The challenge of private insurance for public good
David B. Evans (1) Guy Carrin (2) & Timothy G. Evans (3)
A fundamental principle of WHO’s work in health financing is the concept of universal coverage. This requires access for all people to appropriate promotive, preventive, curative and rehabilitative health care at an affordable cost. This is one requirement of health for all and is consistent with the principle of equity in access. The objective of universal coverage is also associated with equity in financing, whereby households contribute to financing the health system on the basis of their ability to pay.
The goal of universal coverage is accepted in most countries, though its realization is dependent on organizational mechanisms that allow financial contributions to the health system to be collected efficiently from different sources, that pool these contributions so that the risk of having to pay for health care is shared by all and not borne by each contributor individually, and that use these contributions to purchase or provide effective health interventions.
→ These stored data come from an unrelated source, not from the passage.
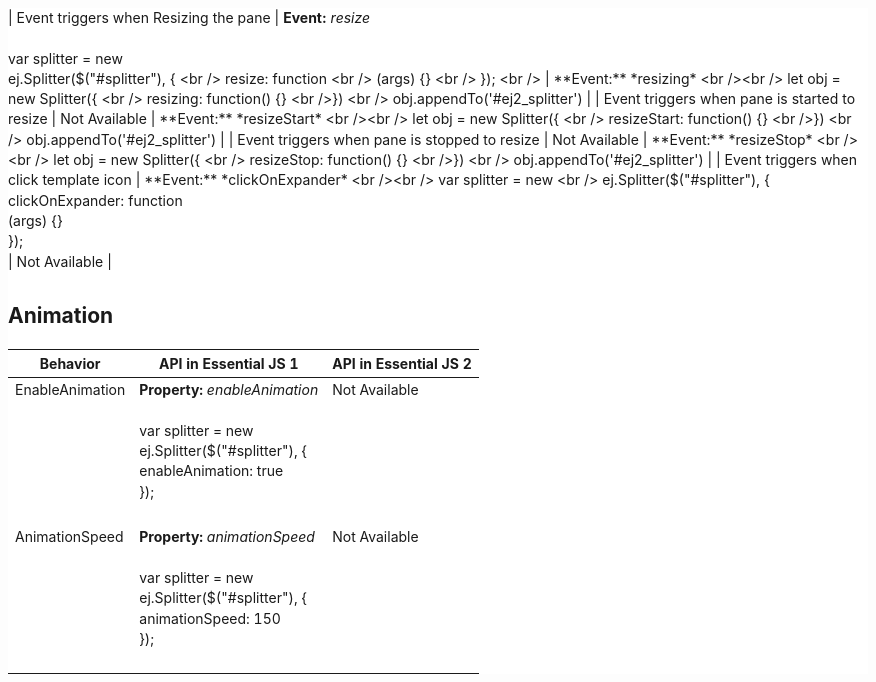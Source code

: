 |  Event triggers when Resizing the pane | **Event:** *resize* <br /><br /> var splitter = new <br />  ej.Splitter($("#splitter"), { <br /> resize: function <br /> (args) {} <br /> }); <br /> | **Event:** *resizing* <br /><br /> let obj = new Splitter({ <br /> resizing: function() {} <br />}) <br /> obj.appendTo('#ej2_splitter') |
| Event triggers when pane is started to resize | Not Available | **Event:** *resizeStart* <br /><br /> let obj = new Splitter({ <br /> resizeStart: function() {} <br />}) <br /> obj.appendTo('#ej2_splitter') |
| Event triggers when pane is stopped to resize | Not Available | **Event:** *resizeStop* <br /><br /> let obj = new Splitter({ <br /> resizeStop: function() {} <br />}) <br /> obj.appendTo('#ej2_splitter') |
| Event triggers when click template icon | **Event:** *clickOnExpander* <br /><br /> var splitter = new <br />  ej.Splitter($("#splitter"), { <br /> clickOnExpander: function <br /> (args) {} <br /> }); <br /> | Not Available |

## Animation

| **Behavior** | **API in Essential JS 1** | **API in Essential JS 2** |
| --- | --- | --- |
| EnableAnimation | **Property:** *enableAnimation* <br /><br /> var splitter = new <br /> ej.Splitter($("#splitter"), { <br /> enableAnimation: true <br /> }); <br /> &nbsp; | Not Available |
| AnimationSpeed | **Property:** *animationSpeed* <br /><br /> var splitter = new <br /> ej.Splitter($("#splitter"), { <br /> animationSpeed: 150 <br /> }); <br />&nbsp; | Not Available |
A variety of different arrangements can be observed in how funds are raised, pooled and used for health care, and it is this mix that determines the efficiency and equity of health systems. Unfortunately, in the majority of the poorest countries, a major — and sometimes the primary — financing mechanism is out-of-pocket payments at the point of service, which is the most inequitable system of financing health care (1).
The paper by Sekhri & Savedoff (pp. 127–134) provides some valuable information on the significant degree to which private health insurance exists in many countries. Although the label “private” is quite comprehensive and merits further scrutiny (2), the authors posit that it can be one stepping stone or critical component on the way to universal coverage. The potential of a such a trajectory is contingent on two key issues: integration of equity considerations, and control/regulation capacity.
The paper appropriately stresses the risk that private health insurance simply caters to the rich and to people at low risk of being ill. Avoiding these inequitable tendencies requires at least two complements. The first is norms on “compulsion”: balanced population pools that allow for persons at low risk of illness to subsidize those requiring more health care. The second relates to the need for “targeting” poorer and disadvantaged populations in terms both of their inability to make contributions and the challenges related to their accessing of care.
The capacity for appropriate control and regulation is a central issue and extends beyond the paper’s focus on how private insurance raises revenues. Certainly the mechanics of risk-rated or income-based contributions are important, but perhaps more important is the question of how the pooled funds are used to purchase services. The way providers are paid is a key determinant of the efficiency of any health financing system, and unregulated health insurance combined with unregulated fee-for-service payments of providers is a recipe for increasing costs and inefficiency (3).
These equity and regulatory challenges invoke a strong stewardship role for government with respect to insurance institutions (whether private, public or parastatal). Government must ensure they develop according to social needs and do not get so entrenched that they oppose universal coverage or efficient and equitable processes for revenue generation, pooling and purchasing of services. The challenge of managing this balance will have considerable bearing on the success and speed of the journey towards equitable and efficient systems of health financing. ■
Ref. No. 04-019729
- Xu K, Evans DB, Kawabata K, Zeramdini K, Klavus K, Murray CJL. Understanding household catastrophic health expenditures: a multicountry analysis. Lancet 2003;362:111-7.
- Preker AS, Carrin G, editors. Health financing for poor people: resource mobilization and risk sharing. Washington, DC: The World Bank; 2004.
- Carrin G, Hanvoravongchai P. Provider payments and patient charges as policy tools for cost-containment: how successful are they in high-income countries? Human Resources for Health 2003;1:6.